The 48th Annual Chief Aghurubw Commemoration ceremony that was postponed last Saturday due to hazardous surf has been rescheduled to this Saturday, Oct. 6.
According to the Carolinian Affairs Office executive director John Tagabuel, the Chief Aghurubw Foundation is now just securing ferry rides to and from Managaha Island to accommodate all those who will be attending the commemoration.
The public is invited to join this memorial celebration.
Chief Aghurubw, the legendary Carolinian chief and a traditional navigator, set sail from Satawal in the western Caroline Islands over 200 years ago, to seek refuge for his people when a major typhoon devastated their islands. Oral and written history passed through generations spoke of how, in 1815, Chief Aghurubw braved uncertainties to relocate his people, many of whom faced starvation through losses suffered from the typhoon. He navigated the voyage to the Marianas and paid a visit to then-Spanish governor Medinilla in Guam and asked permission for the resettlement. Medinilla granted approval and gave Chief Aghurubw a legal certificate, a cane, and a black top hat, symbols of authority. The chief was often seen wearing the hat proudly, which earned him the nickname “Parung” (hat).
The official approval from Medinilla distinguished him as a paramount chief.

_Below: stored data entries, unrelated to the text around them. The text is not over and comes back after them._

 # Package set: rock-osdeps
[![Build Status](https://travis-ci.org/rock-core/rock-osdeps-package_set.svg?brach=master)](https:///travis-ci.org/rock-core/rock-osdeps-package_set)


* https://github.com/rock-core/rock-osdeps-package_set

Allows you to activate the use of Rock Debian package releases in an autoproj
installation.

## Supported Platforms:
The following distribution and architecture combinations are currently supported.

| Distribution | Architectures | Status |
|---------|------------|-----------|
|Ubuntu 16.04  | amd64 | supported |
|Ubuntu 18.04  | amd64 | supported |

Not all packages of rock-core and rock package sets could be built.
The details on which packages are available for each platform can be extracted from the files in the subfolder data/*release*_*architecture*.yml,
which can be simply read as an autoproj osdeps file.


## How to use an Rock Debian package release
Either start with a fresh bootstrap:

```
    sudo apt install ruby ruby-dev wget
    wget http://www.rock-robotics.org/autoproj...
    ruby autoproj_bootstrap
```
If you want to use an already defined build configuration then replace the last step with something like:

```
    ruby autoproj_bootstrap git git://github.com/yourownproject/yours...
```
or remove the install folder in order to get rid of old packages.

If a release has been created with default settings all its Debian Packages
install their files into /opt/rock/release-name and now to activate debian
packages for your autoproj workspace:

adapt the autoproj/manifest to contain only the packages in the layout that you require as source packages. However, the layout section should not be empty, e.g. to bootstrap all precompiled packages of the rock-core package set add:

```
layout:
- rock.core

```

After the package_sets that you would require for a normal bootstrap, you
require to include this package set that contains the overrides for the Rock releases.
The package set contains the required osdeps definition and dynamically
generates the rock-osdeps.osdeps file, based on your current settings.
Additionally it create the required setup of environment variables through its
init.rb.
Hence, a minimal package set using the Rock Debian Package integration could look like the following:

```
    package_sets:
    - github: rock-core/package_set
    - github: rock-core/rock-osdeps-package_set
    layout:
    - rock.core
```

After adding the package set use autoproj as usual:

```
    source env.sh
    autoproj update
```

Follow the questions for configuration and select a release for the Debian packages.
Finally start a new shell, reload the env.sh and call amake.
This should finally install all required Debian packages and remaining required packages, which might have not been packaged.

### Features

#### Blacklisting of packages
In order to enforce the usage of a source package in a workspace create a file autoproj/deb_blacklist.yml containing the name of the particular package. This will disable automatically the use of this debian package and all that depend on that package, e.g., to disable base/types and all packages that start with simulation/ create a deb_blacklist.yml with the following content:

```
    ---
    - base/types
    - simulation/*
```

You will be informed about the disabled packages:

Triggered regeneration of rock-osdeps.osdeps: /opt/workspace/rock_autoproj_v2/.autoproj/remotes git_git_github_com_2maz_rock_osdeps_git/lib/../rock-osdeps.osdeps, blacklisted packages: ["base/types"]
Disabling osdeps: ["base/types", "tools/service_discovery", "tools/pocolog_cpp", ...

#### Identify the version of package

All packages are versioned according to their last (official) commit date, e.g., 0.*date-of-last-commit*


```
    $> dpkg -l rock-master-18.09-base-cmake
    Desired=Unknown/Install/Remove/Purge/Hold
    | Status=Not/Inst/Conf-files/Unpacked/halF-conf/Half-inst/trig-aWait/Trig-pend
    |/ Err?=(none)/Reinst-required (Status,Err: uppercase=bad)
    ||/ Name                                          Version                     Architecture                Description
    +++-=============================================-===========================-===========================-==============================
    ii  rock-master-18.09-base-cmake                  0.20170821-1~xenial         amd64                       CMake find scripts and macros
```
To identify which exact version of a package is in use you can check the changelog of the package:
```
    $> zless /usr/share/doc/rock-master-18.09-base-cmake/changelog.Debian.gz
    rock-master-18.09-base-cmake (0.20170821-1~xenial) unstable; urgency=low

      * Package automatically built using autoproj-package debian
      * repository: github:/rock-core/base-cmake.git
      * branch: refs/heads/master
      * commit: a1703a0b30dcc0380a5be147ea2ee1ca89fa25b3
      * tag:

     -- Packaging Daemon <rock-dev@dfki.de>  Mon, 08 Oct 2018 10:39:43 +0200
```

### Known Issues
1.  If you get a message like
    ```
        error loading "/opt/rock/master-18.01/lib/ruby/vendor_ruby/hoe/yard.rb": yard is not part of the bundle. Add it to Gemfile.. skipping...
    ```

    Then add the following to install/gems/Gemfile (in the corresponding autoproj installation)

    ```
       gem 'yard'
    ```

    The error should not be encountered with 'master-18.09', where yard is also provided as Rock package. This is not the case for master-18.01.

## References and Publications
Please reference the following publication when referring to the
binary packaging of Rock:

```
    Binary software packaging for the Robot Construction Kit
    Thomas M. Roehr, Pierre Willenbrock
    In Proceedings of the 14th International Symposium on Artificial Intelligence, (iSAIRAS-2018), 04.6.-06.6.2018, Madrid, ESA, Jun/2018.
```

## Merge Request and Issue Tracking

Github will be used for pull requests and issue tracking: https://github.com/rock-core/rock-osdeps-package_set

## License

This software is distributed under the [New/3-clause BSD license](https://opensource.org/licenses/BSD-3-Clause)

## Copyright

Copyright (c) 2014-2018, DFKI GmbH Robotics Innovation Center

Upon his death, members of his clan, the Ghatoliyόόl Clan, carried out his wish that he be buried on Managaha Island.
And as the burial ground of Chief Aghurubw, Managaha Island has become sacred ground among Carolinians, which leads to the island’s historical significance.

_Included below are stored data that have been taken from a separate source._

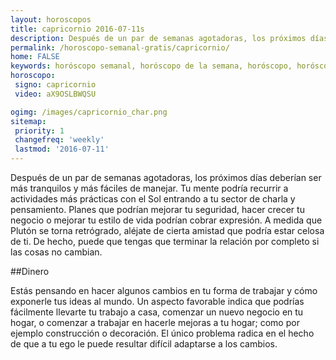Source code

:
 ```yaml
---
layout: horoscopos
title: capricornio 2016-07-11s 
description: Después de un par de semanas agotadoras, los próximos días deberían ser más tranquilos y más fáciles de manejar. Tu mente podría recurrir a actividades más prácticas con el Sol entrando a tu sector de charla y pensamiento. Planes que podrían mejorar tu seguridad, hacer crecer tu negocio o mejorar tu estilo de vida podrían cobrar expresión. A medida que Plutón se torna retrógrado, aléjate de cierta amistad que podría estar celosa de ti. De hecho, puede que tengas que terminar la relación por completo si las cosas no cambian.
permalink: /horoscopo-semanal-gratis/capricornio/
home: FALSE
keywords: horóscopo semanal, horóscopo de la semana, horóscopo, horóscopo gratis,horóscopos, horóscopo esperanza gracia, horoscopos capricornio la semana, horóscopos gratis, Tarot, Astrologia, Zodíaco, capricornio, horoscopo gratis
horoscopo:
 signo: capricornio
 video: aX9OSLBWQSU

ogimg: /images/capricornio_char.png
sitemap:
 priority: 1
 changefreq: 'weekly'
 lastmod: '2016-07-11'
---
```



Después de un par de semanas agotadoras, los próximos días deberían ser más tranquilos y más fáciles de manejar. Tu mente podría recurrir a actividades más prácticas con el Sol entrando a tu sector de charla y pensamiento. Planes que podrían mejorar tu seguridad, hacer crecer tu negocio o mejorar tu estilo de vida podrían cobrar expresión. A medida que Plutón se torna retrógrado, aléjate de cierta amistad que podría estar celosa de ti. De hecho, puede que tengas que terminar la relación por completo si las cosas no cambian.

##Dinero

Estás pensando en hacer algunos cambios en tu forma de trabajar y cómo exponerle tus ideas al mundo. Un aspecto favorable indica que podrías fácilmente llevarte tu trabajo a casa, comenzar un nuevo negocio en tu hogar, o comenzar a trabajar en hacerle mejoras a tu hogar; como por ejemplo construcción o decoración. El único problema radica en el hecho de que a tu ego le puede resultar difícil adaptarse a los cambios.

In memory of Chief Aghurubw, a monument was erected on Sept. 18, 1970, on Managaha Island, heralding the “first official annual commemoration of Chief Aghurubw.” His statue, which stands today on Managaha, commemorates his achievements and leadership to ensure his people’s safety and welfare.
The annual tribute to Chief Aghurubw will include boat trips to and from Managaha, a commemoration Mass, official remarks, lunch, and traditional performances.